Vor dem Amtsgericht musste sich am Montag eine 19 Jahre alte Manforterin verantworten.

Am Rand des Karnevalszuges und des Schützen- und Volksfestes in Schlebusch gab es Stress. Und die junge Frau war mittendrin.

An Karneval gab es Ärger in Schlebusch, auf dem Schützen- und Volksfest auch. Zum Glück für Selma N. (Name geändert) war das alles schon 2022. Inzwischen hatte die heute 19-Jährige anscheinend Zeit, in sich zu gehen und ihr Leben zu ändern. „Ich habe mich komplett gewendet“, so drückt sie das am Montag in Saal 5 des Opladener Amtsgerichts aus. Inzwischen hat sie den Hauptschulabschluss, den Führerschein und eine Ausbildungsstelle: Am 1. November fängt sie im Krankenhaus an.

Dort wird man nicht ahnen, dass die junge Frau aus der Weiherstraße schon einiges angestellt hat.

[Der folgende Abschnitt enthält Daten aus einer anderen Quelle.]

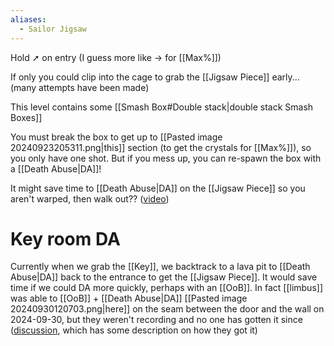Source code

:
 ```yaml
---
aliases:
  - Sailor Jigsaw
---
```

Hold ➚ on entry (I guess more like → for [[Max%]])

If only you could clip into the cage to grab the [[Jigsaw Piece]] early... (many attempts have been made)

This level contains some [[Smash Box#Double stack|double stack Smash Boxes]]

You must break the box to get up to [[Pasted image 20240923205311.png|this]] section (to get the crystals for [[Max%]]), so you only have one shot. But if you mess up, you can re-spawn the box with a [[Death Abuse|DA]]!

It might save time to [[Death Abuse|DA]] on the [[Jigsaw Piece]] so you aren't warped, then walk out?? ([video](https://youtu.be/YquOqQz36uU&t=28m55s))
# Key room DA
Currently when we grab the [[Key]], we backtrack to a lava pit to [[Death Abuse|DA]] back to the entrance to get the [[Jigsaw Piece]]. It would save time if we could DA more quickly, perhaps with an [[OoB]]. In fact [[limbus]] was able to [[OoB]] + [[Death Abuse|DA]] [[Pasted image 20240930120703.png|here]] on the seam between the door and the wall on 2024-09-30, but they weren't recording and no one has gotten it since ([discussion](https://discord.com/channels/313375426112389123/408694062862958592/1289969765481447454), which has some description on how they got it)
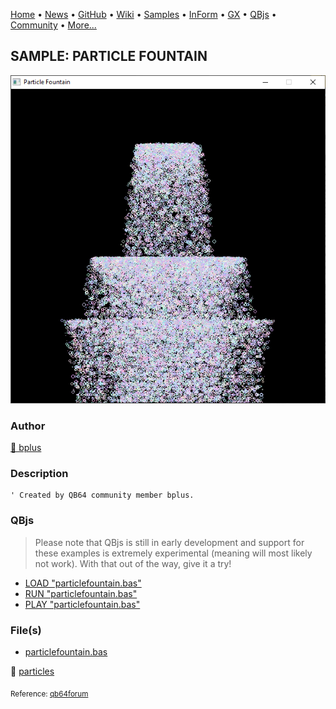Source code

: [Home](https://qb64.com) • [News](../../news.md) • [GitHub](https://github.com/QB64Official/qb64) • [Wiki](wiki.md) • [Samples](../../samples.md) • [InForm](../../inform.md) • [GX](../../gx.md) • [QBjs](../../qbjs.md) • [Community](../../community.md) • [More...](../../more.md)

## SAMPLE: PARTICLE FOUNTAIN

![screenshot.png](img/screenshot.png)

### Author

[🐝 bplus](../bplus.md) 

### Description

```text
' Created by QB64 community member bplus.
```

### QBjs

> Please note that QBjs is still in early development and support for these examples is extremely experimental (meaning will most likely not work). With that out of the way, give it a try!

* [LOAD "particlefountain.bas"](https://qbjs.org/index.html?src=https://qb64.com/samples/particle-fountain/src/particlefountain.bas)
* [RUN "particlefountain.bas"](https://qbjs.org/index.html?mode=auto&src=https://qb64.com/samples/particle-fountain/src/particlefountain.bas)
* [PLAY "particlefountain.bas"](https://qbjs.org/index.html?mode=play&src=https://qb64.com/samples/particle-fountain/src/particlefountain.bas)

### File(s)

* [particlefountain.bas](src/particlefountain.bas)

🔗 [particles](../particles.md)


<sub>Reference: [qb64forum](https://qb64forum.alephc.xyz/index.php?topic=2957) </sub>
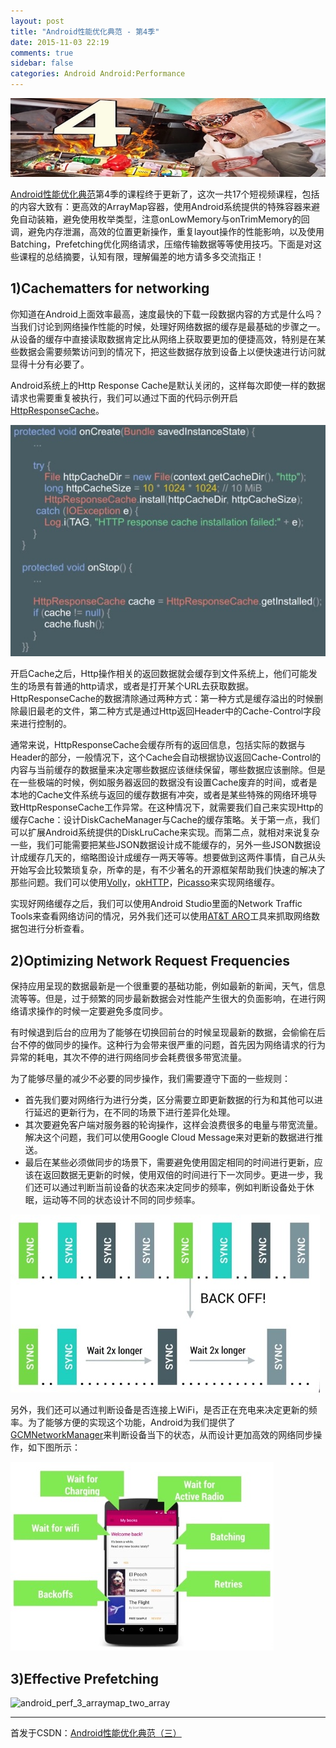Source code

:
 ```yaml
---
layout: post
title: "Android性能优化典范 - 第4季"
date: 2015-11-03 22:19
comments: true
sidebar: false
categories: Android Android:Performance
---
```


![android_perf_patterns_season_4](/images/android_perf_patterns_season_4.png)

[Android性能优化典范](https://www.youtube.com/playlist?list=PLWz5rJ2EKKc9CBxr3BVjPTPoDPLdPIFCE)第4季的课程终于更新了，这次一共17个短视频课程，包括的内容大致有：更高效的ArrayMap容器，使用Android系统提供的特殊容器来避免自动装箱，避免使用枚举类型，注意onLowMemory与onTrimMemory的回调，避免内存泄漏，高效的位置更新操作，重复layout操作的性能影响，以及使用Batching，Prefetching优化网络请求，压缩传输数据等等使用技巧。下面是对这些课程的总结摘要，认知有限，理解偏差的地方请多多交流指正！

## 1)Cachematters for networking
你知道在Android上面效率最高，速度最快的下载一段数据内容的方式是什么吗？当我们讨论到网络操作性能的时候，处理好网络数据的缓存是最基础的步骤之一。从设备的缓存中直接读取数据肯定比从网络上获取要更加的便捷高效，特别是在某些数据会需要频繁访问到的情况下，把这些数据存放到设备上以便快速进行访问就显得十分有必要了。

Android系统上的Http Response Cache是默认关闭的，这样每次即使一样的数据请求也需要重复被执行，我们可以通过下面的代码示例开启[HttpResponseCache](http://developer.android.com/reference/android/net/http/HttpResponseCache.html)。

<!-- More -->

![android_perf_4_network_cache_enable](/images/android_perf_4_network_cache_enable.png)

开启Cache之后，Http操作相关的返回数据就会缓存到文件系统上，他们可能发生的场景有普通的http请求，或者是打开某个URL去获取数据。HttpResponseCache的数据清除通过两种方式：第一种方式是缓存溢出的时候删除最旧最老的文件，第二种方式是通过Http返回Header中的Cache-Control字段来进行控制的。

通常来说，HttpResponseCache会缓存所有的返回信息，包括实际的数据与Header的部分，一般情况下，这个Cache会自动根据协议返回Cache-Control的内容与当前缓存的数据量来决定哪些数据应该继续保留，哪些数据应该删除。但是在一些极端的时候，例如服务器返回的数据没有设置Cache废弃的时间，或者是本地的Cache文件系统与返回的缓存数据有冲突，或者是某些特殊的网络环境导致HttpResponseCache工作异常。在这种情况下，就需要我们自己来实现Http的缓存Cache：设计DiskCacheManager与Cache的缓存策略。关于第一点，我们可以扩展Android系统提供的DiskLruCache来实现。而第二点，就相对来说复杂一些，我们可能需要把某些JSON数据设计成不能缓存的，另外一些JSON数据设计成缓存几天的，缩略图设计成缓存一两天等等。想要做到这两件事情，自己从头开始写会比较繁琐复杂，所幸的是，有不少著名的开源框架帮助我们快速的解决了那些问题。我们可以使用[Volly](https://developer.android.com/training/volley/index.html)，[okHTTP](http://square.github.io/okhttp/)，[Picasso](http://square.github.io/picasso/)来实现网络缓存。

实现好网络缓存之后，我们可以使用Android Studio里面的Network Traffic Tools来查看网络访问的情况，另外我们还可以使用[AT&T ARO](https://developer.att.com/application-resource-optimizer?utm_campaign=android_series_#cachematters_for_networking_101315&utm_source=anddev&utm_medium=yt-annt)工具来抓取网络数据包进行分析查看。

## 2)Optimizing Network Request Frequencies
保持应用呈现的数据最新是一个很重要的基础功能，例如最新的新闻，天气，信息流等等。但是，过于频繁的同步最新数据会对性能产生很大的负面影响，在进行网络请求操作的时候一定要避免多度同步。

有时候退到后台的应用为了能够在切换回前台的时候呈现最新的数据，会偷偷在后台不停的做同步的操作。这种行为会带来很严重的问题，首先因为网络请求的行为异常的耗电，其次不停的进行网络同步会耗费很多带宽流量。

为了能够尽量的减少不必要的同步操作，我们需要遵守下面的一些规则：

* 首先我们要对网络行为进行分类，区分需要立即更新数据的行为和其他可以进行延迟的更新行为，在不同的场景下进行差异化处理。
* 其次要避免客户端对服务器的轮询操作，这样会浪费很多的电量与带宽流量。解决这个问题，我们可以使用Google Cloud Message来对更新的数据进行推送。
* 最后在某些必须做同步的场景下，需要避免使用固定相同的时间进行更新，应该在返回数据无更新的时候，使用双倍的时间进行下一次同步。更进一步，我们还可以通过判断当前设备的状态来决定同步的频率，例如判断设备处于休眠，运动等不同的状态设计不同的同步频率。

![android_perf_4_network_frequencies_backoff](/images/android_perf_4_network_frequencies_backoff.png)

另外，我们还可以通过判断设备是否连接上WiFi，是否正在充电来决定更新的频率。为了能够方便的实现这个功能，Android为我们提供了[GCMNetworkManager](https://developers.google.com/android/reference/com/google/android/gms/gcm/GcmNetworkManager)来判断设备当下的状态，从而设计更加高效的网络同步操作，如下图所示：

![android_perf_4_network_frequencies_gcm](/images/android_perf_4_network_frequencies_gcm.png)

## 3)Effective Prefetching
 



![android_perf_3_arraymap_two_array](/images/android_perf_3_arraymap_two_array.png)

***
首发于CSDN：[Android性能优化典范（三）](http://www.csdn.net/article/2015-08-12/2825447-android-performance-patterns-season-3)
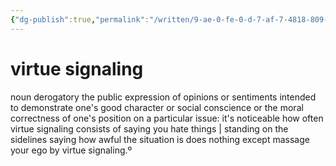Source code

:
 ```yaml
---
{"dg-publish":true,"permalink":"/written/9-ae-0-fe-0-d-7-af-7-4818-809-e-235-b3-c37-ee-77/","dgHomeLink":true,"dgPassFrontmatter":false}
---
```


# virtue signaling


noun derogatory
the public expression of opinions or sentiments intended to demonstrate one's good character or social conscience or the moral correctness of one's position on a particular issue: it's noticeable how often virtue signaling consists of saying you hate things | standing on the sidelines saying how awful the situation is does nothing except massage your ego by virtue signaling.º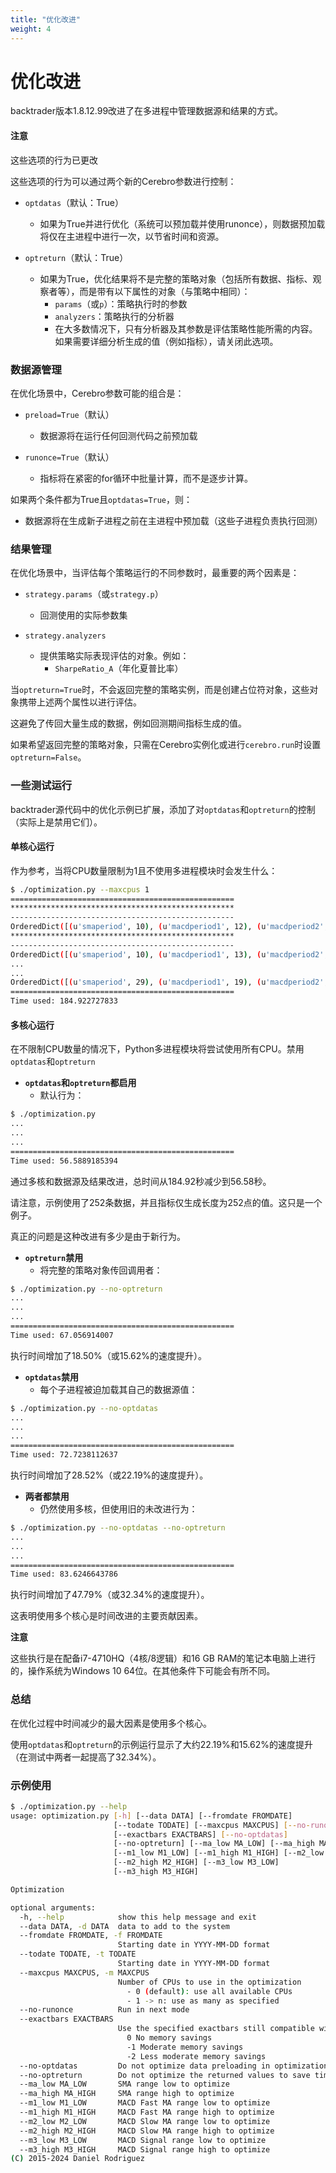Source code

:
 ```yaml
---
title: "优化改进"
weight: 4
---
```


# 优化改进

backtrader版本1.8.12.99改进了在多进程中管理数据源和结果的方式。

#### 注意

这些选项的行为已更改

这些选项的行为可以通过两个新的Cerebro参数进行控制：

- `optdatas`（默认：True）
  - 如果为True并进行优化（系统可以预加载并使用runonce），则数据预加载将仅在主进程中进行一次，以节省时间和资源。

- `optreturn`（默认：True）
  - 如果为True，优化结果将不是完整的策略对象（包括所有数据、指标、观察者等），而是带有以下属性的对象（与策略中相同）：
    - `params`（或`p`）：策略执行时的参数
    - `analyzers`：策略执行的分析器
    - 在大多数情况下，只有分析器及其参数是评估策略性能所需的内容。如果需要详细分析生成的值（例如指标），请关闭此选项。

### 数据源管理

在优化场景中，Cerebro参数可能的组合是：

- `preload=True`（默认）
  - 数据源将在运行任何回测代码之前预加载

- `runonce=True`（默认）
  - 指标将在紧密的for循环中批量计算，而不是逐步计算。

如果两个条件都为True且`optdatas=True`，则：

- 数据源将在生成新子进程之前在主进程中预加载（这些子进程负责执行回测）

### 结果管理

在优化场景中，当评估每个策略运行的不同参数时，最重要的两个因素是：

- `strategy.params`（或`strategy.p`）
  - 回测使用的实际参数集

- `strategy.analyzers`
  - 提供策略实际表现评估的对象。例如：
    - `SharpeRatio_A`（年化夏普比率）

当`optreturn=True`时，不会返回完整的策略实例，而是创建占位符对象，这些对象携带上述两个属性以进行评估。

这避免了传回大量生成的数据，例如回测期间指标生成的值。

如果希望返回完整的策略对象，只需在Cerebro实例化或进行`cerebro.run`时设置`optreturn=False`。

### 一些测试运行

backtrader源代码中的优化示例已扩展，添加了对`optdatas`和`optreturn`的控制（实际上是禁用它们）。

#### 单核心运行

作为参考，当将CPU数量限制为1且不使用多进程模块时会发生什么：

```sh
$ ./optimization.py --maxcpus 1
==================================================
**************************************************
--------------------------------------------------
OrderedDict([(u'smaperiod', 10), (u'macdperiod1', 12), (u'macdperiod2', 26), (u'macdperiod3', 9)])
**************************************************
--------------------------------------------------
OrderedDict([(u'smaperiod', 10), (u'macdperiod1', 13), (u'macdperiod2', 26), (u'macdperiod3', 9)])
...
...
OrderedDict([(u'smaperiod', 29), (u'macdperiod1', 19), (u'macdperiod2', 29), (u'macdperiod3', 14)])
==================================================
Time used: 184.922727833
```

#### 多核心运行

在不限制CPU数量的情况下，Python多进程模块将尝试使用所有CPU。禁用`optdatas`和`optreturn`

- **`optdatas`和`optreturn`都启用**
  - 默认行为：

```sh
$ ./optimization.py
...
...
...
==================================================
Time used: 56.5889185394
```

通过多核和数据源及结果改进，总时间从184.92秒减少到56.58秒。

请注意，示例使用了252条数据，并且指标仅生成长度为252点的值。这只是一个例子。

真正的问题是这种改进有多少是由于新行为。

- **`optreturn`禁用**
  - 将完整的策略对象传回调用者：

```sh
$ ./optimization.py --no-optreturn
...
...
...
==================================================
Time used: 67.056914007
```

执行时间增加了18.50%（或15.62%的速度提升）。

- **`optdatas`禁用**
  - 每个子进程被迫加载其自己的数据源值：

```sh
$ ./optimization.py --no-optdatas
...
...
...
==================================================
Time used: 72.7238112637
```

执行时间增加了28.52%（或22.19%的速度提升）。

- **两者都禁用**
  - 仍然使用多核，但使用旧的未改进行为：

```sh
$ ./optimization.py --no-optdatas --no-optreturn
...
...
...
==================================================
Time used: 83.6246643786
```

执行时间增加了47.79%（或32.34%的速度提升）。

这表明使用多个核心是时间改进的主要贡献因素。

**注意**

这些执行是在配备i7-4710HQ（4核/8逻辑）和16 GB RAM的笔记本电脑上进行的，操作系统为Windows 10 64位。在其他条件下可能会有所不同。

### 总结

在优化过程中时间减少的最大因素是使用多个核心。

使用`optdatas`和`optreturn`的示例运行显示了大约22.19%和15.62%的速度提升（在测试中两者一起提高了32.34%）。

### 示例使用

```sh
$ ./optimization.py --help
usage: optimization.py [-h] [--data DATA] [--fromdate FROMDATE]
                       [--todate TODATE] [--maxcpus MAXCPUS] [--no-runonce]
                       [--exactbars EXACTBARS] [--no-optdatas]
                       [--no-optreturn] [--ma_low MA_LOW] [--ma_high MA_HIGH]
                       [--m1_low M1_LOW] [--m1_high M1_HIGH] [--m2_low M2_LOW]
                       [--m2_high M2_HIGH] [--m3_low M3_LOW]
                       [--m3_high M3_HIGH]

Optimization

optional arguments:
  -h, --help            show this help message and exit
  --data DATA, -d DATA  data to add to the system
  --fromdate FROMDATE, -f FROMDATE
                        Starting date in YYYY-MM-DD format
  --todate TODATE, -t TODATE
                        Starting date in YYYY-MM-DD format
  --maxcpus MAXCPUS, -m MAXCPUS
                        Number of CPUs to use in the optimization
                          - 0 (default): use all available CPUs
                          - 1 -> n: use as many as specified
  --no-runonce          Run in next mode
  --exactbars EXACTBARS
                        Use the specified exactbars still compatible with preload
                          0 No memory savings
                          -1 Moderate memory savings
                          -2 Less moderate memory savings
  --no-optdatas         Do not optimize data preloading in optimization
  --no-optreturn        Do not optimize the returned values to save time
  --ma_low MA_LOW       SMA range low to optimize
  --ma_high MA_HIGH     SMA range high to optimize
  --m1_low M1_LOW       MACD Fast MA range low to optimize
  --m1_high M1_HIGH     MACD Fast MA range high to optimize
  --m2_low M2_LOW       MACD Slow MA range low to optimize
  --m2_high M2_HIGH     MACD Slow MA range high to optimize
  --m3_low M3_LOW       MACD Signal range low to optimize
  --m3_high M3_HIGH     MACD Signal range high to optimize
(C) 2015-2024 Daniel Rodriguez
```
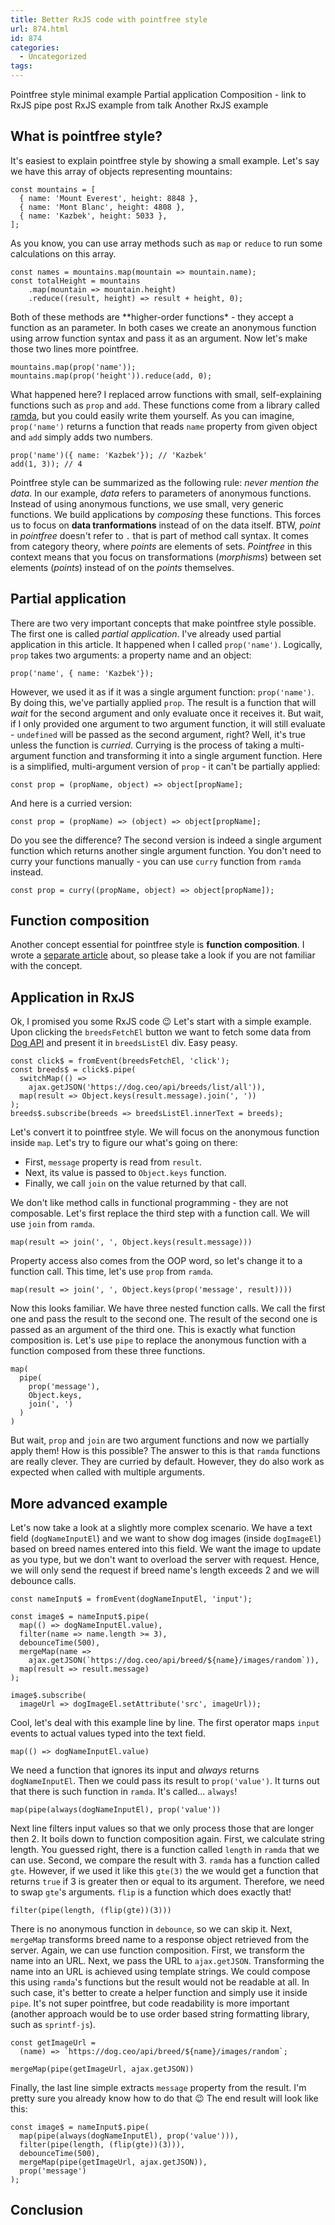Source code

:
```yaml
---
title: Better RxJS code with pointfree style
url: 874.html
id: 874
categories:
  - Uncategorized
tags:
---
```


Pointfree style minimal example Partial application Composition - link to RxJS pipe post RxJS example from talk Another RxJS example

What is pointfree style?
------------------------

It's easiest to explain pointfree style by showing a small example. Let's say we have this array of objects representing mountains:

    const mountains = [
      { name: 'Mount Everest', height: 8848 },
      { name: 'Mont Blanc', height: 4808 },
      { name: 'Kazbek', height: 5033 },
    ];
    

As you know, you can use array methods such as `map` or `reduce` to run some calculations on this array.

    const names = mountains.map(mountain => mountain.name);
    const totalHeight = mountains
        .map(mountain => mountain.height)
        .reduce((result, height) => result + height, 0);
    

Both of these methods are \*\*higher-order functions\* - they accept a function as an parameter. In both cases we create an anonymous function using arrow function syntax and pass it as an argument. Now let's make those two lines more pointfree.

    mountains.map(prop('name'));
    mountains.map(prop('height')).reduce(add, 0);
    

What happened here? I replaced arrow functions with small, self-explaining functions such as `prop` and `add`. These functions come from a library called [ramda](https://ramdajs.com/), but you could easily write them yourself. As you can imagine, `prop('name')` returns a function that reads `name` property from given object and `add` simply adds two numbers.

    prop('name')({ name: 'Kazbek'}); // 'Kazbek'
    add(1, 3)); // 4
    

Pointfree style can be summarized as the following rule: _never mention the data_. In our example, _data_ refers to parameters of anonymous functions. Instead of using anonymous functions, we use small, very generic functions. We build applications by _composing_ these functions. This forces us to focus on **data tranformations** instead of on the data itself. BTW, _point_ in _pointfree_ doesn't refer to `.` that is part of method call syntax. It comes from category theory, where _points_ are elements of sets. _Pointfree_ in this context means that you focus on transformations (_morphisms_) between set elements (_points_) instead of on the _points_ themselves.

Partial application
-------------------

There are two very important concepts that make pointfree style possible. The first one is called _partial application_. I've already used partial application in this article. It happened when I called `prop('name')`. Logically, `prop` takes two arguments: a property name and an object:

    prop('name', { name: 'Kazbek'});
    

However, we used it as if it was a single argument function: `prop('name')`. By doing this, we've partially applied `prop`. The result is a function that will _wait_ for the second argument and only evaluate once it receives it. But wait, if I only provided one argument to two argument function, it will still evaluate - `undefined` will be passed as the second argument, right? Well, it's true unless the function is _curried_. Currying is the process of taking a multi-argument function and transforming it into a single argument function. Here is a simplified, multi-argument version of `prop` \- it can't be partially applied:

    const prop = (propName, object) => object[propName];
    

And here is a curried version:

    const prop = (propName) => (object) => object[propName];
    

Do you see the difference? The second version is indeed a single argument function which returns another single argument function. You don't need to curry your functions manually - you can use `curry` function from `ramda` instead.

    const prop = curry((propName, object) => object[propName]);
    

Function composition
--------------------

Another concept essential for pointfree style is **function composition**. I wrote a [separate article](https://codewithstyle.info/deep-dive-pipe-function-rxjs/) about, so please take a look if you are not familiar with the concept.

Application in RxJS
-------------------

Ok, I promised you some RxJS code 😉 Let's start with a simple example. Upon clicking the `breedsFetchEl` button we want to fetch some data from [Dog API](https://dog.ceo/api) and present it in `breedsListEl` div. Easy peasy.

    const click$ = fromEvent(breedsFetchEl, 'click');
    const breeds$ = click$.pipe(
      switchMap(() => 
        ajax.getJSON('https://dog.ceo/api/breeds/list/all')),
      map(result => Object.keys(result.message).join(', '))
    );
    breeds$.subscribe(breeds => breedsListEl.innerText = breeds);
    

Let's convert it to pointfree style. We will focus on the anonymous function inside `map`. Let's try to figure our what's going on there:

*   First, `message` property is read from `result`.
*   Next, its value is passed to `Object.keys` function.
*   Finally, we call `join` on the value returned by that call.

We don't like method calls in functional programming - they are not composable. Let's first replace the third step with a function call. We will use `join` from `ramda`.

    map(result => join(', ', Object.keys(result.message)))
    

Property access also comes from the OOP word, so let's change it to a function call. This time, let's use `prop` from `ramda`.

    map(result => join(', ', Object.keys(prop('message', result))))
    

Now this looks familiar. We have three nested function calls. We call the first one and pass the result to the second one. The result of the second one is passed as an argument of the third one. This is exactly what function composition is. Let's use `pipe` to replace the anonymous function with a function composed from these three functions.

    map(
      pipe(
        prop('message'),
        Object.keys,
        join(', ')
      )
    )
    

But wait, `prop` and `join` are two argument functions and now we partially apply them! How is this possible? The answer to this is that `ramda` functions are really clever. They are curried by default. However, they do also work as expected when called with multiple arguments.

More advanced example
---------------------

Let's now take a look at a slightly more complex scenario. We have a text field (`dogNameInputEl`) and we want to show dog images (inside `dogImageEl`) based on breed names entered into this field. We want the image to update as you type, but we don't want to overload the server with request. Hence, we will only send the request if breed name's length exceeds 2 and we will debounce calls.

    const nameInput$ = fromEvent(dogNameInputEl, 'input');
    
    const image$ = nameInput$.pipe(
      map(() => dogNameInputEl.value),
      filter(name => name.length >= 3),
      debounceTime(500),
      mergeMap(name => 
        ajax.getJSON(`https://dog.ceo/api/breed/${name}/images/random`)),
      map(result => result.message)
    );
    
    image$.subscribe(
      imageUrl => dogImageEl.setAttribute('src', imageUrl));
    

Cool, let's deal with this example line by line. The first operator maps `input` events to actual values typed into the text field.

    map(() => dogNameInputEl.value)
    

We need a function that ignores its input and _always_ returns `dogNameInputEl`. Then we could pass its result to `prop('value')`. It turns out that there is such function in `ramda`. It's called... `always`!

    map(pipe(always(dogNameInputEl), prop('value'))
    

Next line filters input values so that we only process those that are longer then 2. It boils down to function composition again. First, we calculate string length. You guessed right, there is a function called `length` in `ramda` that we can use. Second, we compare the result with 3. `ramda` has a function called `gte`. However, if we used it like this `gte(3)` the we would get a function that returns `true` if 3 is greater then or equal to its argument. Therefore, we need to swap `gte`'s arguments. `flip` is a function which does exactly that!

    filter(pipe(length, (flip(gte))(3)))
    

There is no anonymous function in `debounce`, so we can skip it. Next, `mergeMap` transforms breed name to a response object retrieved from the server. Again, we can use function composition. First, we transform the name into an URL. Next, we pass the URL to `ajax.getJSON`. Transforming the name into an URL is achieved using template strings. We could compose this using `ramda`'s functions but the result would not be readable at all. In such case, it's better to create a helper function and simply use it inside `pipe`. It's not super pointfree, but code readability is more important (another approach would be to use order based string formatting library, such as `sprintf-js`).

    const getImageUrl = 
      (name) => `https://dog.ceo/api/breed/${name}/images/random`;
    
    mergeMap(pipe(getImageUrl, ajax.getJSON))
    

Finally, the last line simple extracts `message` property from the result. I'm pretty sure you already know how to do that 😉 The end result will look like this:

    const image$ = nameInput$.pipe(
      map(pipe(always(dogNameInputEl), prop('value'))),
      filter(pipe(length, (flip(gte))(3))),
      debounceTime(500),
      mergeMap(pipe(getImageUrl, ajax.getJSON)),
      prop('message')
    );
    

Conclusion
----------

Und am Montag auch nicht das erste Mal vor Gericht stand: Mitte Juni ging es darum, dass sie sich in einem Studio auf der Kölner Straße die Nägel machen ließ und dann ohne zu bezahlen mit einer Freundin entschwand. 36 Euro blieb sie dem Betreiber schuldig. Und nächste Woche muss Selma das nächste Mal vor Gericht erscheinen. Danach nie wieder, hoffen alle.

„Scheiß Nazis“ brüllte sie Polizisten an. Eine Beamtin ist Jüdin

Diesmal ging es um gefährliche Körperverletzung und Beleidigung von Polizisten. Als „Rassisten“ soll die junge Frau die Beamten laut Anklage bezeichnet haben. Das traf es offenbar nicht ganz: „Scheiß Nazis“ habe sie den Ordnungshütern entgegen geschleudert, nachdem diese sie „angepöbelt“ hätten, sagte Selma am Montag. Das ist vor allem deshalb schlimm, weil eine Beamtin jüdischer Herkunft ist, stellte sich heraus. „Ich schreibe auf jeden Fall eine Entschuldigung“, war die Reaktion der Angeklagten.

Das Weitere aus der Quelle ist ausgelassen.